Exercise data:
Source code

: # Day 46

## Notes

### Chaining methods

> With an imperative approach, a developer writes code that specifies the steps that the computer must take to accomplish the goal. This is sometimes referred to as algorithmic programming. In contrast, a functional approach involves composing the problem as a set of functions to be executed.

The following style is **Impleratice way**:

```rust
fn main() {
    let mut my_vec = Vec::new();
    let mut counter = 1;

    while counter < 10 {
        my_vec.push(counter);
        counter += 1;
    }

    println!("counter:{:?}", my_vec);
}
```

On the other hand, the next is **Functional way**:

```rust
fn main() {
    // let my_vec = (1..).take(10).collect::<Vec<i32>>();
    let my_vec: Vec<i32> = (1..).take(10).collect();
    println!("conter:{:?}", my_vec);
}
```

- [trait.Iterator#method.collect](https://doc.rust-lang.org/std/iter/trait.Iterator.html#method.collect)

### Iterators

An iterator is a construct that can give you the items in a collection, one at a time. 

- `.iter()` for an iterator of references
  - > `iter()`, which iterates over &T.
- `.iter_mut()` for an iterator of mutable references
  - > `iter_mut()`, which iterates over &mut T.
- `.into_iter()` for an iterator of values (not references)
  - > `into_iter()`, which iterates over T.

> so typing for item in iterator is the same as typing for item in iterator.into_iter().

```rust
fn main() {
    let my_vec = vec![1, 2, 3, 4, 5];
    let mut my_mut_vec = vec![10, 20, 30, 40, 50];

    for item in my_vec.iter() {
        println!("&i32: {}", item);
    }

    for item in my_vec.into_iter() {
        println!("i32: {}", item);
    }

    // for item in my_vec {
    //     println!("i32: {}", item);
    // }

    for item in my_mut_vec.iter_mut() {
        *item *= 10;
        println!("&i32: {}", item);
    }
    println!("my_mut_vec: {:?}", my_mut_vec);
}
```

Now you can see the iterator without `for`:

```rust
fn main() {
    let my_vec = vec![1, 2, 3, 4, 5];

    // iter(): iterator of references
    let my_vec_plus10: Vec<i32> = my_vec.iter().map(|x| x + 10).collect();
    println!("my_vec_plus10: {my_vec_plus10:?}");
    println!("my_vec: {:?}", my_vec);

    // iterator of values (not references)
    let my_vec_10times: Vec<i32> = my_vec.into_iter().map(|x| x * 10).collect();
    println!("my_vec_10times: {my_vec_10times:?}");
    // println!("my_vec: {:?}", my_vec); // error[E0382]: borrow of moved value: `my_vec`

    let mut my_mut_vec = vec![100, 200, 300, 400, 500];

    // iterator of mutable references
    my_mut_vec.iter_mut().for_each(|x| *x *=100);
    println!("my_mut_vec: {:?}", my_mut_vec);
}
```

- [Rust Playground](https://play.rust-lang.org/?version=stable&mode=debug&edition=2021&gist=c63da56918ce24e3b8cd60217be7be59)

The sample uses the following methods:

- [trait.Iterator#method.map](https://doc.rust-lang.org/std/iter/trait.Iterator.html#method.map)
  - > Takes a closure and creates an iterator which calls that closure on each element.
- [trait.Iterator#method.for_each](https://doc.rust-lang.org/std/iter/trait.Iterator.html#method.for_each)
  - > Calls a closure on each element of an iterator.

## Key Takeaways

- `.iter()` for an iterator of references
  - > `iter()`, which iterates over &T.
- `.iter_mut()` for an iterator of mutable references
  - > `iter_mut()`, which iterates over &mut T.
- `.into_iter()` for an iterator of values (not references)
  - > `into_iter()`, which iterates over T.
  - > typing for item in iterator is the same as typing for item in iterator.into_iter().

What the task requires: Among the entries, copy every line containing the word "html".

Written answer:
- [trait.Iterator#method.collect](https://doc.rust-lang.org/std/iter/trait.Iterator.html#method.collect)
- [trait.Iterator#method.map](https://doc.rust-lang.org/std/iter/trait.Iterator.html#method.map)
- [trait.Iterator#method.for_each](https://doc.rust-lang.org/std/iter/trait.Iterator.html#method.for_each)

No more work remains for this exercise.